If the network connectivity test is successful, click Next.
3. Configure the data synchronization link
1. Configure the source
In the wizard of the upper part of the configuration page, click Hologres to configure the source.

In the Holo source information section, configure the Schema and Table parameters.
Click Data Sampling in the upper-right corner of the Holo source information section.
In the Preview Data Output dialog box, configure the Sampled Data Records parameters and click Start Collection. The system samples data from the Hologres table that you specified. You can preview the data in the Hologres table. The data in the Hologres table is used as input data for data preview and visualization configurations of a data processing node.
2. Configure a data processing node
You can click the
icon to add data processing methods. The following data processing methods are supported: Data Masking, Replace String, Data filtering, JSON Parsing, and Edit Field and Assign Value. You can arrange the data processing methods based on your business requirements. When the synchronization task is run, data is processed based on the processing order that you specify.
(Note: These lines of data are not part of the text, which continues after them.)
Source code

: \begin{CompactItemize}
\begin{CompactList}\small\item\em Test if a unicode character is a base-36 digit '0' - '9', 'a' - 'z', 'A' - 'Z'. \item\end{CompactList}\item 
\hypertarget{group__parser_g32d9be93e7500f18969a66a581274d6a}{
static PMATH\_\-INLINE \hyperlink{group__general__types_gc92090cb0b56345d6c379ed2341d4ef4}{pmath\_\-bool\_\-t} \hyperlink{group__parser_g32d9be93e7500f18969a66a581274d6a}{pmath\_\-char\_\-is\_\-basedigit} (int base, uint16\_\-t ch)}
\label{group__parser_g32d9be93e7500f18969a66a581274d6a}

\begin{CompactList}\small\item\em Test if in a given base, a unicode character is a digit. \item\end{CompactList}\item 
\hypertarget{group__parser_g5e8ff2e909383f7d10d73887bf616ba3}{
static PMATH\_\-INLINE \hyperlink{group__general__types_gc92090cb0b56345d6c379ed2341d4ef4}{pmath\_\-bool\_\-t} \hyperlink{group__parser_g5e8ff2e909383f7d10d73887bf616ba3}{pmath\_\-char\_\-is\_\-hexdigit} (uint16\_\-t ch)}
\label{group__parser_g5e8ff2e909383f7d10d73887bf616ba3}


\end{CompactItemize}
After you configure a data processing node, you can click Preview Data Output in the upper-right corner of the section. In the Preview Data Output dialog box, you can click Re-obtain Output of Ancestor Node to enable the data processing node to process the data that is sampled from the specified Hologres table and preview the processing result.
Before you preview the result generated after the input data is processed by a data processing node, you must configure data sampling settings for the Kafka data source.
3. Configure the destination
In the wizard of the upper part of the configuration page, click Hologres to configure the destination.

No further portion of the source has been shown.